Muscarinic inhibition of sympathetic C neurones in the bullfrog.

Abstract

The muscarinic inhibitory post-synaptic potential (i.p.s.p.) in sympathetic C neurons was characterized in an isolated preparation of bullfrog paravertebral chain ganglia. Interactions between the i.p.s.p. and 2 other synaptic potentials were also examined. A single presynaptic stimulus to a C cell produces a nicotinic excitatory post-synaptic potential (e.p.s.p.) followed by a muscarine i.p.s.p. The latency of the i.p.s.p. is 50 ms or longer and the response lasts for seconds. C cells receive multiple cholinergic innervation, but the thresholds for activation of the e.p.s.p. and i.p.s.p. are inseparable. Trains of 50 or more presynaptic stimuli produce a non-cholinergic e.p.s.p. which follows the nicotinic e.p.s.p. and i.p.s.p. and which lasts for tens of seconds. The i.p.s.p. produced by a single presynaptic stimulus can be 30 mV in amplitude. In most cells, a short train of stimuli applied at an optimal frequency of 10 Hz is required to produce a large i.p.s.p. The i.p.s.p. is blocked by atropine but is not affected by catecholamine antagonists. Ionophoretically applied acetylcholine (ACh) mimics the i.p.s.p. in its latency, time course and amplitude. The i.p.s.p. and the muscarinic response to ACh [acetylcholine] reverse polarity at the same membrane potential: -102 mV in normal Ringer solution. The i.p.s.p. reversal potential shifts by 55 mV/decade change in extracellular K+ concentration and is insensitive to the Cl- gradient. Ba2+ 300 .mu.M totally blocks the muscarinically activated conductance in a reversible manner.
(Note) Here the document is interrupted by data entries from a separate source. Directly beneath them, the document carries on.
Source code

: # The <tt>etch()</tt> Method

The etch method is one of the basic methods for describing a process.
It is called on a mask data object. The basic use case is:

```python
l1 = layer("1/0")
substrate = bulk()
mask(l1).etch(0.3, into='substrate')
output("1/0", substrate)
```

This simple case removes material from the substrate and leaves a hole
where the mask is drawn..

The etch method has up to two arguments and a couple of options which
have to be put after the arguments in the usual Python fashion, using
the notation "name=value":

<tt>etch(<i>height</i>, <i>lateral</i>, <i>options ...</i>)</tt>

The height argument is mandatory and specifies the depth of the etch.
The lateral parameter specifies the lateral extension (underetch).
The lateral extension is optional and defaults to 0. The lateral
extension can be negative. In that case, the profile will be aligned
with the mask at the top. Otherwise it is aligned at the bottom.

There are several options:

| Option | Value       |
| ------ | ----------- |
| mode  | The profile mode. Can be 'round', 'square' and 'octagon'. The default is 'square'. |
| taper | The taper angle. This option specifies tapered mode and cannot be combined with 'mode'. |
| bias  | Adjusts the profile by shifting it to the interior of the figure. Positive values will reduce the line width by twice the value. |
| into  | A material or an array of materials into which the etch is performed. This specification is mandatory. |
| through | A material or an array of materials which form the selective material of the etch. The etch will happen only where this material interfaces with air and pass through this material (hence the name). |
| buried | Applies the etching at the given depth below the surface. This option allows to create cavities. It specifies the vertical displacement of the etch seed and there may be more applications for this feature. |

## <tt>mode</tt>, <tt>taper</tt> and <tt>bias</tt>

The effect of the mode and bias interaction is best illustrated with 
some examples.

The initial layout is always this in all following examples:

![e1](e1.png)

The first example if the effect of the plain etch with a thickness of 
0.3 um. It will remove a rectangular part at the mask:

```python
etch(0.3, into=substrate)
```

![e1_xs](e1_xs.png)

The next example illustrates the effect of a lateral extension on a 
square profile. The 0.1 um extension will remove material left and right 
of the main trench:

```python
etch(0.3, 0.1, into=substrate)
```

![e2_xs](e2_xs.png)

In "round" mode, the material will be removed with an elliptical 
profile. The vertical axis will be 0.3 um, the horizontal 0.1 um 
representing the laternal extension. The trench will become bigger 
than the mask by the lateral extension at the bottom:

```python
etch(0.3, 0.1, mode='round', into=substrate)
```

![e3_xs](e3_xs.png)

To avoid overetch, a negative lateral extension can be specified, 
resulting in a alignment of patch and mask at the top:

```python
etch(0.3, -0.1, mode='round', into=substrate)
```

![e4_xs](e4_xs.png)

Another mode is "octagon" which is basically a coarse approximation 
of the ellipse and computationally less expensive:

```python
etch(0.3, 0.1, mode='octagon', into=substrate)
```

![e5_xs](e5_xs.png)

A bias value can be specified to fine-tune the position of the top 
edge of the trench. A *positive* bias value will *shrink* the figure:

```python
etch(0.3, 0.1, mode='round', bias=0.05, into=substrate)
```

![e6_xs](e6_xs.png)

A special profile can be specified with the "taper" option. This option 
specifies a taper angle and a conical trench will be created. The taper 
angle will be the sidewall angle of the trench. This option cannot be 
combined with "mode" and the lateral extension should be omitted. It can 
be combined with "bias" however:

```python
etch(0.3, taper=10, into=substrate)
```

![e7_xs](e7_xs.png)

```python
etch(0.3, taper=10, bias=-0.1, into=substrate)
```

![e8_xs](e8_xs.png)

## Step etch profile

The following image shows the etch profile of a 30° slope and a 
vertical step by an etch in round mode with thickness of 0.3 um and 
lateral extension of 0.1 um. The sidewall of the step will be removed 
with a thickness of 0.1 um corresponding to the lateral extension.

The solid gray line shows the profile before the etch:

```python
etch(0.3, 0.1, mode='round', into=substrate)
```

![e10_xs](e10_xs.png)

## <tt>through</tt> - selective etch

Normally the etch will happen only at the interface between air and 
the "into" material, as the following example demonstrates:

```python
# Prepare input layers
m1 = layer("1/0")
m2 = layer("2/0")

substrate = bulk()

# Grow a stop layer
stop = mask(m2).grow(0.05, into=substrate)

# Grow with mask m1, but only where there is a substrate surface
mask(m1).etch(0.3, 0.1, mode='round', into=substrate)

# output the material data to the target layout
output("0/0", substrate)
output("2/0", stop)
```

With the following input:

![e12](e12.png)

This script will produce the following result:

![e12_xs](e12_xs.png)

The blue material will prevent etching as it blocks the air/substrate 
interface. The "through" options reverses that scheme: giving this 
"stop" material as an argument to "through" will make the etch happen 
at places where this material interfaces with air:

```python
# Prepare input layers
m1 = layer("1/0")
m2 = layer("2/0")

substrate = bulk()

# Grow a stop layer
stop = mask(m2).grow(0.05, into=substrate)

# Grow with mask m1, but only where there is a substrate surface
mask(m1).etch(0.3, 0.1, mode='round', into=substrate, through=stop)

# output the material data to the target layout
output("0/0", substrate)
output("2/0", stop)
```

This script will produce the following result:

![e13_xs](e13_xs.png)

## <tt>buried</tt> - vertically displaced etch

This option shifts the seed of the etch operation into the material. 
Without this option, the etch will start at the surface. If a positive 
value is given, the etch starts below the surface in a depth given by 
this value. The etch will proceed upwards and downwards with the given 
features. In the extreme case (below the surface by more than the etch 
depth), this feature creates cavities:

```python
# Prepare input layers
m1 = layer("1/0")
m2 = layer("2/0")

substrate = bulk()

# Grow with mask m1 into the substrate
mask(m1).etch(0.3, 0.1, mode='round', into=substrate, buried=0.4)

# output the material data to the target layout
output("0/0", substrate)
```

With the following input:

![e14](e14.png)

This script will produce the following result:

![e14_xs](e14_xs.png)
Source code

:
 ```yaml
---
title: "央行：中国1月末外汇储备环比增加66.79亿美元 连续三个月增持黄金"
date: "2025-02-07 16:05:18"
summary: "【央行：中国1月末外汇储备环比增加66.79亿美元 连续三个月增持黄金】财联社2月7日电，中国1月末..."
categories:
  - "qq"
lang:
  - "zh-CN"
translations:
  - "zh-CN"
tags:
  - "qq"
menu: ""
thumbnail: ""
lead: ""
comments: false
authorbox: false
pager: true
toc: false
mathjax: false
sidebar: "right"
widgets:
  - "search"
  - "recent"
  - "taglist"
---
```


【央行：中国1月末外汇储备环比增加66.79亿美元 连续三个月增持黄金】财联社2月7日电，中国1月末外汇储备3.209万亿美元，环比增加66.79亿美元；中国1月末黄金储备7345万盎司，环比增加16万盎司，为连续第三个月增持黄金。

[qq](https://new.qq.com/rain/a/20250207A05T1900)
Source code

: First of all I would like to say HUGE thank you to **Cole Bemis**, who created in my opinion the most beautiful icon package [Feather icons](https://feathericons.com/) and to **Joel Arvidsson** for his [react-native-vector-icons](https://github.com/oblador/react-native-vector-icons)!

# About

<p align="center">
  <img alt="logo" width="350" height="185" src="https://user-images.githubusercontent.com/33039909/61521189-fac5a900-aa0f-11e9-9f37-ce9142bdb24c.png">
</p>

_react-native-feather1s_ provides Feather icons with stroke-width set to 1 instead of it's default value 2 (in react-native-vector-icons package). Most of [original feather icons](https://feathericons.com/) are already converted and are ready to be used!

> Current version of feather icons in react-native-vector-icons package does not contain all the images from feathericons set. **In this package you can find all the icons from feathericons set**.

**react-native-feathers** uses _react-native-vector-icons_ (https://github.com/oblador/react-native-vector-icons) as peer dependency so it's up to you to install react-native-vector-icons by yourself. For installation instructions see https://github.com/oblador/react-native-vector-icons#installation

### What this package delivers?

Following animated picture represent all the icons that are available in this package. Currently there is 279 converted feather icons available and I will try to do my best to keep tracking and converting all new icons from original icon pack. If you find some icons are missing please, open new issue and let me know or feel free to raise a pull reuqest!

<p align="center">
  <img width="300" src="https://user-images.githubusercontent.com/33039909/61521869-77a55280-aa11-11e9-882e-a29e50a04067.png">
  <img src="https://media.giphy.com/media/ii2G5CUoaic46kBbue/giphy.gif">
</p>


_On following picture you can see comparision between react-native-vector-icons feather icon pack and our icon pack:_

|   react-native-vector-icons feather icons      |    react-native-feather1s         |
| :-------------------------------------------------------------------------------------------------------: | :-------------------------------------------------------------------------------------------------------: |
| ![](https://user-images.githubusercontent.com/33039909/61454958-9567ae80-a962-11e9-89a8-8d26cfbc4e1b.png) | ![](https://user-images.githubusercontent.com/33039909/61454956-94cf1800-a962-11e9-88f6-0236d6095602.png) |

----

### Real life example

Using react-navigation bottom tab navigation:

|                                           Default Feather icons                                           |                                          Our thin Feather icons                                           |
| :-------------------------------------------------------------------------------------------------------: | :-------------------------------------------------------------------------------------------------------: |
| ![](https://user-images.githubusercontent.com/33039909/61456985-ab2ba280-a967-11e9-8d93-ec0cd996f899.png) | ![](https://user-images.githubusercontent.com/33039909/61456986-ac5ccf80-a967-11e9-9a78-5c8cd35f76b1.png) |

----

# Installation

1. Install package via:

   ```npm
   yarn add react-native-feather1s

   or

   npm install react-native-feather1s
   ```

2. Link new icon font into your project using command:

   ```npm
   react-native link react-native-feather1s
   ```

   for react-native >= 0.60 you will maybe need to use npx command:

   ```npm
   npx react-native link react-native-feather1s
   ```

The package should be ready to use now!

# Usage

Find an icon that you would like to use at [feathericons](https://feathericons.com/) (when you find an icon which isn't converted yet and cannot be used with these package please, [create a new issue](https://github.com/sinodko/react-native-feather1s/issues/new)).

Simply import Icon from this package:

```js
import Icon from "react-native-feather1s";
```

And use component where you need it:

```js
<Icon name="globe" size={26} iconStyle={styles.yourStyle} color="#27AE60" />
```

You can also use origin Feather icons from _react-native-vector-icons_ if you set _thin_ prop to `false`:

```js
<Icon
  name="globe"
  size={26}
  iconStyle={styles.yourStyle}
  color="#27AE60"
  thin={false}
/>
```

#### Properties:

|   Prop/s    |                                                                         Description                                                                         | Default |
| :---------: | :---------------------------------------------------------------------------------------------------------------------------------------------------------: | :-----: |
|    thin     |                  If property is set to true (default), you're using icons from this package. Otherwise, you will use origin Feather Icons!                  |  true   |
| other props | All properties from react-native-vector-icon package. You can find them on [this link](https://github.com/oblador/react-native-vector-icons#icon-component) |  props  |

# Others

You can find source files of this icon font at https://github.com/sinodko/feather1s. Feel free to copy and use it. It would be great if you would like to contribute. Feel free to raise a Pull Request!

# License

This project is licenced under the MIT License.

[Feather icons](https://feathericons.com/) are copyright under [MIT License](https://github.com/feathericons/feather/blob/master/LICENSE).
Action potentials, when initiated by a supramaximal nicotinic e.p.s.p. or by an antidromic impulse, are not blocked by the i.p.s.p. Near resting potential (-50 to -60 mV), C cells can fire repetitively. The non-cholinergic slow e.p.s.p. is often accompanied by oscillations in membrane potential and firing of action potentials. This repetitive firing of C cells, which appears to be enhanced by the non-cholinergic e.p.s.p., is strongly inhibited by the i.p.s.p. The inhibition can be mimicked by injection of very small hyperpolarizing currents (e.g., 25 pA [competitive antagonism measure]). Interactions between the i.p.s.p. and the non-cholinergic e.p.s.p. can generate phasic bursting patterns in C cells. The mechanism underlying the i.p.s.p. and the consequences of these findings for ganglionic integration are discussed.